Exactly the lines from the one that holds "## Docker Network" to the end of the data below: retype these and nothing else.

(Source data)
* * * * * * * * *

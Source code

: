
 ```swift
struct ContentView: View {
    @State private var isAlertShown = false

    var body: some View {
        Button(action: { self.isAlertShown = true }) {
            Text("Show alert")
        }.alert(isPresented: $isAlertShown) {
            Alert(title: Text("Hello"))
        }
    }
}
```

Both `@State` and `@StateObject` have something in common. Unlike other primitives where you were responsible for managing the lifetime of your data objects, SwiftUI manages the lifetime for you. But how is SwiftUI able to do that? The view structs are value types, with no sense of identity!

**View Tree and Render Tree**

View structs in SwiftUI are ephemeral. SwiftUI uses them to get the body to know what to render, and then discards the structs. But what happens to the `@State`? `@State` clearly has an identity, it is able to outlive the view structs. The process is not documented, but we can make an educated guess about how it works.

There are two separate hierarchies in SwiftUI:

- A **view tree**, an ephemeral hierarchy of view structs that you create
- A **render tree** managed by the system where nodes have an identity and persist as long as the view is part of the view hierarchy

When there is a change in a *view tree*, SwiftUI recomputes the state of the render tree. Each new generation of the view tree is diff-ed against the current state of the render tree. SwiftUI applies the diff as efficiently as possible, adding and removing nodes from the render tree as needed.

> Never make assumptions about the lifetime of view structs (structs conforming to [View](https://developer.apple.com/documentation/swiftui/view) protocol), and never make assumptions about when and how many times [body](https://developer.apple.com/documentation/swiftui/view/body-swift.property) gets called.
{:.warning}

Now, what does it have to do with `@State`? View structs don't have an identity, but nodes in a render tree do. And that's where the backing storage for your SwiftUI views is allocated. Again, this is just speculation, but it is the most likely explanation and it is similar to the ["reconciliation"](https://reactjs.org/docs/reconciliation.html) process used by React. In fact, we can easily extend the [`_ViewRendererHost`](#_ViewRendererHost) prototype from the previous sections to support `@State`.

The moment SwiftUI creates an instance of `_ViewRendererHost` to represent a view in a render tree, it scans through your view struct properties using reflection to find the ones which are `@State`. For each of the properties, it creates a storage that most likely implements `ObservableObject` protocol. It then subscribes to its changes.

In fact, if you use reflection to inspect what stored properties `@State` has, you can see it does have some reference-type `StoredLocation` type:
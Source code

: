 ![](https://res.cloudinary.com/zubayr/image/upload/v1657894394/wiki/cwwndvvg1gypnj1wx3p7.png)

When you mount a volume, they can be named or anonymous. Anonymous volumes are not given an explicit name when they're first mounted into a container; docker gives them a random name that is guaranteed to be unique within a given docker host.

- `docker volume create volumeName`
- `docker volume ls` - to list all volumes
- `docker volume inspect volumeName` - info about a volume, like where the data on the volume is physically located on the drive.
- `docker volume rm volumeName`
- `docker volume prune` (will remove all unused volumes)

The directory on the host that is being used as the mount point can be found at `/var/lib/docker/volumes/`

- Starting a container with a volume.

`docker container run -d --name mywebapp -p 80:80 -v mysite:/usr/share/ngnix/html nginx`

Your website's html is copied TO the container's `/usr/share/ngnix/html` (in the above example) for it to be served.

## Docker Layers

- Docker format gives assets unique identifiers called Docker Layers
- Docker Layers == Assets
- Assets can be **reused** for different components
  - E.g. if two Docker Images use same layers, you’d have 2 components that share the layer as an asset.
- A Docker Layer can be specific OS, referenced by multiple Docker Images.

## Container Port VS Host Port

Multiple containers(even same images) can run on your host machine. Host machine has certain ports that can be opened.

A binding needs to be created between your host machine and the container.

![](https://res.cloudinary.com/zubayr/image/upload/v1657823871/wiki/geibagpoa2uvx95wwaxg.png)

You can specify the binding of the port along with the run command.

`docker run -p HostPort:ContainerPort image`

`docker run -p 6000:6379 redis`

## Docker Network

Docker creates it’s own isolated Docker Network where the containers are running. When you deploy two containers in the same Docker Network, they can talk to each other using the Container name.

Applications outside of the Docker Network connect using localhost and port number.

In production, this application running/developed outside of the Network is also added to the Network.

* * * * * * * * *

> RESPONSE TO THIS TASK
## Docker Network

Docker creates it’s own isolated Docker Network where the containers are running. When you deploy two containers in the same Docker Network, they can talk to each other using the Container name.

Applications outside of the Docker Network connect using localhost and port number.

In production, this application running/developed outside of the Network is also added to the Network.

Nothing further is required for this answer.